In March, Robinson will head on her first-ever headline tour in Australia/New Zealand – including a set at Homegrown Music Festival on Saturday March 21st.
Read last week’s Dear Metro, which was Robinson’s debut as our guest columnist.
I feel very sad about the state of the world all the time, and I don’t know what to do. I’m worried that engaging too much, by reading the news and stuff, is making me angry and unhappy – but I don’t want to be ignorant. What should I do?
Weight of the World
I understand this can be a very uncomfortable feeling wanting to care, staying aware of the state of the world and fighting for our planet but it can become very easy to only be reading and hearing about all the negative things that are happening and I think if this is all we see on TV, or in the papers – it’s only natural we’d feel upset.
It’s about balance. There’s a lot of hurt in the world right now, but there’s a lot of beauty too. Although there’s a lot of sadness in disasters, it really shines a light on how we come together in times of need, and how so many of us are willing to help without wanting anything in return.

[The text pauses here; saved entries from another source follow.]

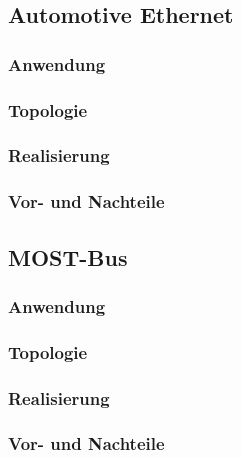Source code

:\subsection{Automotive Ethernet}
    \subsubsection{Anwendung}
    \subsubsection{Topologie}
    \subsubsection{Realisierung}
    \subsubsection{Vor- und Nachteile}

\subsection{MOST-Bus}
    \subsubsection{Anwendung}
    \subsubsection{Topologie}
    \subsubsection{Realisierung}
    \subsubsection{Vor- und Nachteile}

I had a falling out with my friend, and I just want her back in my life. I don’t think she was totally in the right when we fought, but I also know I didn’t behave great either. I’m willing to forgive and forget but I don’t think she is – how can I convince her to be mates again?
Falling out with a friend is never a nice feeling but as humans who feel, it can be inevitable sometimes. After falling out, it can be a confusing thing trying to navigate who reaches out, and understanding where each other are coming from but I think you need to look at what your priority is which seems to me to be that you want her to be back in your life and if her priority is the same, you’ll both want to come to a middle ground to get back to a good place again.
I think a good place to start if you haven’t already is sitting down face to face and allowing each other to explain the way you’ve felt and why you feel this way so you’re on the same page – it’s all about compromise – it can be very easy to get defensive in arguments especially when we can’t see our faults or thinking the other person is in the wrong but it’s knowing where to give and where to take as there are always two sides to every story and to make things work again, I believe it’s important to be aware of each other’s boundaries so you can both avoid conflict the best you can. Hope this helps!